Outside of the fact that you happen to be reading one right now, I find that there are lots of smart, business savvy folks out there who when placed in the position of having to explain, strategize or build a blog (or decide if one should be built at all) are at a bit of a loss. Blogs are usually easy for most people to recognize but harder for folks to define.
When I hosted a free class on the subject (as I do from time to time) it "sold out" (in the way only free classes can!) the room filled to capacity.
Even those who can sort of describe a blog, often find it hard to understand when, why and how to create one so that it will actually create benefit for a business, organization, cause etc..
Of course everyone who manages a successful blog has found themselves in a similar position at least once and gotten past it, so I thought I could impart a few words of advice.
First of all, what is a blog really?
A blog is just a Web site.
Let me repeat that for the non-believers — A BLOG IS JUST A WEB SITE.
But it's a special kind of Web site.
Let's start by looking at the different kinds of Web sites that exist. Many of the students of my in-person classes will recognize this.
According to my calculations and ruminations, there are essentially 4 kinds of Web sites you can build based on how your business attracts revenue:
Web Site Types
Branding Examples: Coca Cola, Dove
Advertising Revenue Examples: Inc.com, Google.com
eCommerce Examples: Amazon, Zappos
Lead Generation Examples: messagemedium.com, razorfish.com
A branding site like Dove is working hard to immerse the viewer in the company's ethos. You can't actually buy any product from their site, they don't seem to sell ads, nor are they pushing hard for you to give up your contact information. Dove's site is all about convincing you of their commitment to improving women's natural beauty and self-esteem in the hope that this will generate an emotional affinity to their brand.
An advertising revenue site like Inc.com has articles and information as its content. It is designed and organized into categories like "Business Advice" "Tech Startup" "The Internet Strategist" to display that content in a way that's easy for you — the reader — to find, read and pass along.

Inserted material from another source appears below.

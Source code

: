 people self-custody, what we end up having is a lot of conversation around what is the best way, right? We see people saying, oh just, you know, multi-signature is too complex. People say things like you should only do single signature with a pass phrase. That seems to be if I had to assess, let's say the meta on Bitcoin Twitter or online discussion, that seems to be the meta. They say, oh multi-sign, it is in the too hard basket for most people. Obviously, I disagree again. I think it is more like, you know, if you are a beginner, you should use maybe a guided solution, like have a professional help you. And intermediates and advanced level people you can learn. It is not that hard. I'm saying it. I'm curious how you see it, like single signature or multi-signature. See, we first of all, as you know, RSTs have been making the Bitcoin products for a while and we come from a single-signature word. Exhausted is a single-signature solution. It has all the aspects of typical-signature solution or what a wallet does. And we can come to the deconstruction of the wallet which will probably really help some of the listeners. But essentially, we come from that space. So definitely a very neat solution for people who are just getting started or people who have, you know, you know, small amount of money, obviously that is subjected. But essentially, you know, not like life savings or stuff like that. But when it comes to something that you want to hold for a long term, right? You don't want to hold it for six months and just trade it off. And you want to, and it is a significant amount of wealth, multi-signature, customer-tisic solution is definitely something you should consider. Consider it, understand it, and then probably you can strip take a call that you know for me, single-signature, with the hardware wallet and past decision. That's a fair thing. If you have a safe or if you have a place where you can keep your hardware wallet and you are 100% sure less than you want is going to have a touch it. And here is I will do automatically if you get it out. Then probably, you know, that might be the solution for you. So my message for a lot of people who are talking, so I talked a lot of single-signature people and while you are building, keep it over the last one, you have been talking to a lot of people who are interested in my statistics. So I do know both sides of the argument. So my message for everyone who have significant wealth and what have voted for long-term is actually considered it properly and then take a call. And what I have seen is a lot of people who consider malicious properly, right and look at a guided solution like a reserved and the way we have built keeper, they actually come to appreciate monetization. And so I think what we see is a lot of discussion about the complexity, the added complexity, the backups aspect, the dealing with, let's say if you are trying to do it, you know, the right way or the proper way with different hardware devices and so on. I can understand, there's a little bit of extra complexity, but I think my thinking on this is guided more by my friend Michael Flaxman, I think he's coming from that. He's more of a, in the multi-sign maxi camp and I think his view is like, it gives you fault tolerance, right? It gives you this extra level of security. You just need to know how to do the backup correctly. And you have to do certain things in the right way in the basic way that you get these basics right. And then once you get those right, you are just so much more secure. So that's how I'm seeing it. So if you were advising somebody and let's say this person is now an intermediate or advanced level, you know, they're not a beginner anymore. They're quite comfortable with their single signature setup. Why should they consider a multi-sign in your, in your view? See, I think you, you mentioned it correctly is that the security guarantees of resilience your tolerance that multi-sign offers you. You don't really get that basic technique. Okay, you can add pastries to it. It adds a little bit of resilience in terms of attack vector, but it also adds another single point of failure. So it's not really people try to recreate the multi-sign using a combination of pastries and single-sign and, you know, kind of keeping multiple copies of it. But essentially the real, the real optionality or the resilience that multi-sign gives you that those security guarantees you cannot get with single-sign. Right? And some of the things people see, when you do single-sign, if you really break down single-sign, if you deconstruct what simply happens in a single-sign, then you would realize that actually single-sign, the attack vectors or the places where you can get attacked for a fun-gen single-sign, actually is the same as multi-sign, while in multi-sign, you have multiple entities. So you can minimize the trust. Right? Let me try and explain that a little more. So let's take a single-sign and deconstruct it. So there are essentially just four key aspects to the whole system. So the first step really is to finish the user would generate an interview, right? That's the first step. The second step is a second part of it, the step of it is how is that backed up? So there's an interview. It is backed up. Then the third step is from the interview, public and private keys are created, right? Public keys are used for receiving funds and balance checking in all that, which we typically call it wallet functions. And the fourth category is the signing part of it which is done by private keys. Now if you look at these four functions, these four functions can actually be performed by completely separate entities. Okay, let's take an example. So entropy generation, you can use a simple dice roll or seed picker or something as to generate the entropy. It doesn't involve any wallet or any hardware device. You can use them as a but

An Online Store like Zappos.com has products — shoes - as its content. So it is organized and designed to make it easy for you to find the kind of shoes you're looking for. One of reasons Zappos is so popular is it provides a variety of ways to find what you're looking for.
A service Web site like message medium has services as its content. So our site is organized to make it easy for you to find our services and also to find the things that make us a credible company to work with — testimonials, articles, client samples, news clippings etc.
As a business owner, more than likely you are not looking to spend millions of dollars on a branding Web site so let's focus on the other three.
So How do Blogs fit in?
Blogs are an interesting breed of Web site. In structure, they are most like Advertising Revenue sites. Like a newspaper, they usually publish content with some predictable regularity, and the content is typically arranged by date and/or by category so that it can be easily found by readers.
But what's interesting about blogs and has made them so ubiquitous, is that they, with all of their content and social elements, can be used very effectively to support an Advertising, eCommerce or Lead Generation Web site.
My blog "The Internet Strategist" is designed to fit within Inc.com's business model of generating revenue through advertising and things like events.
The blog of Tony Hsu, the CEO of Zappos, is designed to generate brand loyalty and increase sales of the products Zappos sells.
This blog also does double-duty, helping you the reader understand my areas of expertise as an Internet Strategist, which my company message medium hopes will help us generate more consulting, Web site design and construction, and Internet marketing clients as well as attendees in our classes.
So the first thing you have to identify when considering blogging is — what kind of business do I have and how do we stay afloat? How do we generate revenue? This will help you determine your ultimate blogging purpose.